In 1987 Jerry was appointed as a director to the International Curling Federation, and it was in the late 1980s that he became involved with the Canadian Curling Hall of Fame – for that esteemed body he has served a total of three terms as President, and was actively involved in the Hall for many years.
Indeed, when it comes to curling, there is very little that Jerry hasn’t done, and he has been a committed volunteer at all levels, from the boardroom, to serving on organizing committees, doing whatever was needed to make the event a success. He defines the word dedication.
Yes, he has been honoured, but the love of the sport and his commitment to its preservation is what has driven him. He is a member of the Curling Hall of Fame, inducted in 1989 as a builder, and he holds Honorary Life Memberships from both the Canadian Curling Association and the Charlottetown Curling Club, both presented in 1988.

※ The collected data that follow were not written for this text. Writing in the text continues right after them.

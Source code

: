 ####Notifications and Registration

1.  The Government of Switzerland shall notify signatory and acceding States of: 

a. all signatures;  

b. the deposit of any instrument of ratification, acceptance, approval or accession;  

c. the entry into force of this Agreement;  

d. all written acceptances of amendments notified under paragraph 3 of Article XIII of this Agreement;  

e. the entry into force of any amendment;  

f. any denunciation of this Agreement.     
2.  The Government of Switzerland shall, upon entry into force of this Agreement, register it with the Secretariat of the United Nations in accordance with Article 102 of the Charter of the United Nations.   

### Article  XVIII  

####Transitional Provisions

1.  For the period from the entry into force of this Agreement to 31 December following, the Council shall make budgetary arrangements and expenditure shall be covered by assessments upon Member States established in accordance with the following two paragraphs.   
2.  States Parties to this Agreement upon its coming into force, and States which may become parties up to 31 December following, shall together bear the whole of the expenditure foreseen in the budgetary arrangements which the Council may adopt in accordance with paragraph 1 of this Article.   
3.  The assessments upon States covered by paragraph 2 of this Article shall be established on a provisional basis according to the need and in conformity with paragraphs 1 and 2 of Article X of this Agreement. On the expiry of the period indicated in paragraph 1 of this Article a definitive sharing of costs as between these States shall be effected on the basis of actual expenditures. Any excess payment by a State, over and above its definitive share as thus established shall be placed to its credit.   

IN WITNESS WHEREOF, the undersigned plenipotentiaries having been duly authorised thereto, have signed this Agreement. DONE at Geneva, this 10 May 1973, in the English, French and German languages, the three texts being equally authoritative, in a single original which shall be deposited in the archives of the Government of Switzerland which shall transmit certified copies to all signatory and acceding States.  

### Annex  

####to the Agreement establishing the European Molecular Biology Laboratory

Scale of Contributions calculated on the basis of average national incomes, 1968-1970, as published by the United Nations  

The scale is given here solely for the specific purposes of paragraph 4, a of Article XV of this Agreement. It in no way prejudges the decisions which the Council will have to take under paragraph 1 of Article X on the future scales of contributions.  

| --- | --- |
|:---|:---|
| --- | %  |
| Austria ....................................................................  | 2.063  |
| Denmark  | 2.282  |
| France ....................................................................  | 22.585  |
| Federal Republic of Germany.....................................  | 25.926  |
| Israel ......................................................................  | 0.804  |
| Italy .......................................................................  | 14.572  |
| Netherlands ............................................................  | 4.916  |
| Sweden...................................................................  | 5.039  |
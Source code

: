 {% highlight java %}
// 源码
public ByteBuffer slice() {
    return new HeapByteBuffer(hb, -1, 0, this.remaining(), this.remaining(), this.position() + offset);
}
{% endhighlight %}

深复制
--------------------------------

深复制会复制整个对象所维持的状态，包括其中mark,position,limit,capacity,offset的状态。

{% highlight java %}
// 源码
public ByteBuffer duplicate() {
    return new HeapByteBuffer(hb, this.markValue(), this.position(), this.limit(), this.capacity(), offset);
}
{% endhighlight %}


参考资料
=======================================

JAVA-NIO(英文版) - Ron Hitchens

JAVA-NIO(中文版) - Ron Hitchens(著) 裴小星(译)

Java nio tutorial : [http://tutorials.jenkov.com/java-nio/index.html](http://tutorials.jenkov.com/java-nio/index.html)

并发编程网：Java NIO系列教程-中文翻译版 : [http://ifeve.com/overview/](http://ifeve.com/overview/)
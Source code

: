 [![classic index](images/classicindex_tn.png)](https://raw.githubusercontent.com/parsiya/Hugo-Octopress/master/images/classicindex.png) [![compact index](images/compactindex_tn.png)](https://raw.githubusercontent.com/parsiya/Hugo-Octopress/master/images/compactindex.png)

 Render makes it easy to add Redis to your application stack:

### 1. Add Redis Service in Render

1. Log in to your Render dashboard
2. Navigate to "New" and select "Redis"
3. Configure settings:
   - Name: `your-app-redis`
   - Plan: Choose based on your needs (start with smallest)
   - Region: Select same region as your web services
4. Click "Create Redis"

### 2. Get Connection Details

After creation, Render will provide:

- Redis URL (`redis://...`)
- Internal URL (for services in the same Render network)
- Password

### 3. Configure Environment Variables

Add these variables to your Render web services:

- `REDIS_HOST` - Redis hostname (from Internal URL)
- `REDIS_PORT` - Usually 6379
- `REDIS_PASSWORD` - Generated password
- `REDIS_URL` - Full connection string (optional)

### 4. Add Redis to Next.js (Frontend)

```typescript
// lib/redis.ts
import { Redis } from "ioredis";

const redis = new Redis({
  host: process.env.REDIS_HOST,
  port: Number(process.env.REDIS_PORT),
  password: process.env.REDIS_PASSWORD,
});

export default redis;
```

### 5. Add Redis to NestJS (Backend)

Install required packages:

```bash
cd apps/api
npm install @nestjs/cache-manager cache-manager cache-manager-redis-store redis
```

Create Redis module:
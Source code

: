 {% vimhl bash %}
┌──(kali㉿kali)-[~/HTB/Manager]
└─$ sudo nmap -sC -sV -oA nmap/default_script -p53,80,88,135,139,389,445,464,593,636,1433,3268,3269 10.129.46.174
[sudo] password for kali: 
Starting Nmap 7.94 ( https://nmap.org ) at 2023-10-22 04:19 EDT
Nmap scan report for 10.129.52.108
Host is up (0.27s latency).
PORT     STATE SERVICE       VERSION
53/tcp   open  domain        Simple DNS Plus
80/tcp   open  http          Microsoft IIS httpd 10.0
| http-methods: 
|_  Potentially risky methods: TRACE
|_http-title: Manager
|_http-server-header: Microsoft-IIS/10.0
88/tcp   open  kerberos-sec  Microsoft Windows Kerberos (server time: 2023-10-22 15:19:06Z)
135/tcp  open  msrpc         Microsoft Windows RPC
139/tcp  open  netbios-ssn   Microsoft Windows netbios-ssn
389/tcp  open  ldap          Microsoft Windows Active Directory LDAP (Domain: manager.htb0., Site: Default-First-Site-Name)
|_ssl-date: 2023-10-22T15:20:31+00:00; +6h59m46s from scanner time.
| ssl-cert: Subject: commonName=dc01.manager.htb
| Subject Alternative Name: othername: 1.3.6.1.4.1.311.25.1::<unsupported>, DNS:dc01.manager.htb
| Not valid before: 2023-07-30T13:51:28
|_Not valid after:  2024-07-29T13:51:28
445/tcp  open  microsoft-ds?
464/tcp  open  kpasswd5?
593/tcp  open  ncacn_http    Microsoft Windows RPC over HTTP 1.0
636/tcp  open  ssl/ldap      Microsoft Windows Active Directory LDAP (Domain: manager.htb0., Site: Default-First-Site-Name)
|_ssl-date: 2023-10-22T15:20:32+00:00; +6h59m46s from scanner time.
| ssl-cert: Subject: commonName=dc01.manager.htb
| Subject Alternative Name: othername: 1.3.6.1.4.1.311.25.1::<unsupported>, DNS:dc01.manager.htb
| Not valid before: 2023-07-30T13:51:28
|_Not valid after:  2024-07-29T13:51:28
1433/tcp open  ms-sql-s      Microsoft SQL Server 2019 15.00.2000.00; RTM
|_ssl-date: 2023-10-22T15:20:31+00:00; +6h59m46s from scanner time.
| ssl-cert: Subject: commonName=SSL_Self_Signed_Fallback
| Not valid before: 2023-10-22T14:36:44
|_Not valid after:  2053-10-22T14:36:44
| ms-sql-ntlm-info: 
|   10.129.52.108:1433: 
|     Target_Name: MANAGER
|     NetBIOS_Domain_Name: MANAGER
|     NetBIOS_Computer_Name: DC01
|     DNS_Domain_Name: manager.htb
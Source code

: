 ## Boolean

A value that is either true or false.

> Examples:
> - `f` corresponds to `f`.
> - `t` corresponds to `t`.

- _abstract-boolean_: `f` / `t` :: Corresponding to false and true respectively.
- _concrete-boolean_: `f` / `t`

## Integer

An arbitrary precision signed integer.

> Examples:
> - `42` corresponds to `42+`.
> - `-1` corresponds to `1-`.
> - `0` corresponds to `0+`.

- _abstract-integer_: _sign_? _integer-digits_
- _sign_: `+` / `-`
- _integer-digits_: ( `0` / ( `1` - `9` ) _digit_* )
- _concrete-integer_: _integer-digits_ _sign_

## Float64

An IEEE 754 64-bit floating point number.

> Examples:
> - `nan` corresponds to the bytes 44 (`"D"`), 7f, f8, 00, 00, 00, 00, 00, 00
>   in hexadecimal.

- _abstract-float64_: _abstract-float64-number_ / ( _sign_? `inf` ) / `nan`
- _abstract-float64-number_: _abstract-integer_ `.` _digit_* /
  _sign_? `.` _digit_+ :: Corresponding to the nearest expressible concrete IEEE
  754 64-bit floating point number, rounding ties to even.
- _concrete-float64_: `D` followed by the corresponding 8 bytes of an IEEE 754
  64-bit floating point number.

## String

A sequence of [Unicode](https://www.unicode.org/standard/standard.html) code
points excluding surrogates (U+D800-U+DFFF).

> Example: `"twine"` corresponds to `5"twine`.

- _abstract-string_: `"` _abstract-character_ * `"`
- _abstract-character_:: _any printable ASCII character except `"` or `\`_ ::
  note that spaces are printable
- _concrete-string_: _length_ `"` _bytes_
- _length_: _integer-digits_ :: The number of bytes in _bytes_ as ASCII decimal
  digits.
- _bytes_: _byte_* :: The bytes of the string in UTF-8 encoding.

In 2003 he also received one of the sport’s highest honours when he was inducted into the Governor General’s Curling Club, a membership which is limited to just 100 at any one time, and one which recognizes those who have made an outstanding contribution in promoting and fostering growth in the sport.
It is fitting that Jerry has become a member of the PEI Sports Hall of Fame. He has always been a keen student of the sport’s history – he has been writing and researching for a number of years – and he has become a champion of other people, making sure that their deeds on the curling rink have not been forgotten.
Indeed, for the PEI Sports Hall of Fame he has been the nominator for six current members, and every year the Hall sees a new batch of nominations come in, all bearing Jerry’s signature.
In 2007 he was tireless in setting up the PEI Curling Hall of Fame, which held its first inductions right here at the Silver Fox one year ago, and he has also been responsible for the PEI Curling Association setting up Life Memberships, and to date nine people have been recognized in this manner.
We are very proud of him, as is the curling fraternity in this province, and it gives me, and our family, great delight to refer to him by a title he richly deserves – Jerry Muzika, Hall of Famer.